Bag of Words via Python

This method allows us to focus on the occurrence of a term in a corpus. The ordering of the terms is lost during this transformation.

corpus = [
'You do not want to use ... tasks, just not deep learning.',
'It’s always a ... our data before we get started plotting.',
'The problem is supervised text classification problem.',
'Our goal is ... learning methods are best suited to solve it.'
]

Step 1: Setup a simple method to clean documents and terms.

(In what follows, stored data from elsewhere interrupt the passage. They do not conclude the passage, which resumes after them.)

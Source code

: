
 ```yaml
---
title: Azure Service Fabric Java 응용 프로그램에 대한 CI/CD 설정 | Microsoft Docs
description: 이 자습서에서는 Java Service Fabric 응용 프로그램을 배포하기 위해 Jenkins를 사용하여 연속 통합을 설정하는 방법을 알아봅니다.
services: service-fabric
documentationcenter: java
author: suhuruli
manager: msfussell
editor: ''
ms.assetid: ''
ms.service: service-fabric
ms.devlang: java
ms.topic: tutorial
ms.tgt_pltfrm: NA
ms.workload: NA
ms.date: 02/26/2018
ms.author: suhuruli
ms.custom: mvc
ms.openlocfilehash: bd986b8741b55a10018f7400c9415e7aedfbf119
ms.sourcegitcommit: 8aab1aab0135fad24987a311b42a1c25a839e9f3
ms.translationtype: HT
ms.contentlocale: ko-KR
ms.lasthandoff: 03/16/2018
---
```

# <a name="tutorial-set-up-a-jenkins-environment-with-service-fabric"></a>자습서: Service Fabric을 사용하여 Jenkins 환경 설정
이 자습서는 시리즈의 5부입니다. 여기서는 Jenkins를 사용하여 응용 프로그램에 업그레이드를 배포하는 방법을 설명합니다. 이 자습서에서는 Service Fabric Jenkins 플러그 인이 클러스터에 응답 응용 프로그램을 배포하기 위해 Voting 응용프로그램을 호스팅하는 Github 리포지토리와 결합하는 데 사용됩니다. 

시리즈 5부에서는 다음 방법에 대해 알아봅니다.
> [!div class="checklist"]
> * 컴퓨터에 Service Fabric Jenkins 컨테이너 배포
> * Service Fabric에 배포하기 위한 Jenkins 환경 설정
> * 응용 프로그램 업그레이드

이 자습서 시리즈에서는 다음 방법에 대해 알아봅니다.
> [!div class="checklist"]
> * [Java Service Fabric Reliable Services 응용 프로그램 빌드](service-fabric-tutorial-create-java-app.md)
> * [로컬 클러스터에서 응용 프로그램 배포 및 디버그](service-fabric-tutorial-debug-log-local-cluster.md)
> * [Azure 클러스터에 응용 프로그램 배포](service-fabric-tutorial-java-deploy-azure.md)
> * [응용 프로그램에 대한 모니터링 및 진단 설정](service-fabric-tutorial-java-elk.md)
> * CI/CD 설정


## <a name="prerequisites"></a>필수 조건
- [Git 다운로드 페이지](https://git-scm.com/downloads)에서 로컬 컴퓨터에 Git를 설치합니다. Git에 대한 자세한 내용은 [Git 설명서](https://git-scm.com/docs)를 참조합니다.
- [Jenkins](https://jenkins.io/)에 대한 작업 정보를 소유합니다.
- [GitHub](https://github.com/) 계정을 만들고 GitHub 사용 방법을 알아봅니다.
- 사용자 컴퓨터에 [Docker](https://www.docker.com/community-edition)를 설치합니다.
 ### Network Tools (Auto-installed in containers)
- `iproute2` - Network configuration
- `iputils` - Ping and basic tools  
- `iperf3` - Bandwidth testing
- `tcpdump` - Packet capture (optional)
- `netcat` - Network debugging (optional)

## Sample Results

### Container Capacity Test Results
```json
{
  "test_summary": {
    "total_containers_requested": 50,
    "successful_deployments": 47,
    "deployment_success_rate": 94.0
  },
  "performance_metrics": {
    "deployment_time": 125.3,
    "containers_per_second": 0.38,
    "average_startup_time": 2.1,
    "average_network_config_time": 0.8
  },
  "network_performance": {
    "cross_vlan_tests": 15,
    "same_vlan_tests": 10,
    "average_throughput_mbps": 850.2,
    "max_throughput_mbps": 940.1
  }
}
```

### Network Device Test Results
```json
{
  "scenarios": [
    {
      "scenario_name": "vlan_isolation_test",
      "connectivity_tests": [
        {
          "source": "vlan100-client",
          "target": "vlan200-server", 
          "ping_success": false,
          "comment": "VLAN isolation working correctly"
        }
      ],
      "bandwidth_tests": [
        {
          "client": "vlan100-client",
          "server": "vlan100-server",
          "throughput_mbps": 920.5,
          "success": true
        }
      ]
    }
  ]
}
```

def parse_document(document):
def parse_term(term):
for char_to_replace in [ '.', ',' ]:
term = term.replace(char_to_replace, '')
return term

return [
parse_term(term)
for term in document.lower().split(' ')
]

Step 2: Get term occurrences.

all_terms = []
for terms in [ parse_document(document) for document in corpus ]:
all_terms.extend(terms)
BOW = dict([
(k, len(list(g)))
for k, g in itertools.groupby( \
sorted(all_terms), key=lambda x: x)
])
BOW## results
{
'a': 1,
'always': 1,
'are': 2,
'before': 1,
'best': 1,
'classification': 1,
'data': 1,
'deep': 1,
...
}

Text Compression

Simple text compression method that is often useful when working with other complex algorithms. In this method, define a vocab of unique terms. This can be easily accomplished by working off of the previous Bag of Words work.

vocab = list(BOW.keys())
vocab[
'a',
'always',
'are',
'before',
'best',
'classification',
'data',
'deep',
'do',
'examine',
'fine',
'for',
'get'
...
]

The resulting lookup should contain the index of the term in reference to the index of that term in the unique vocabulary list. Once completed, the vocab becomes secondary and can technically be ignored until we need a reference back to the actual term. Just make sure you save off the correct ordering of terms.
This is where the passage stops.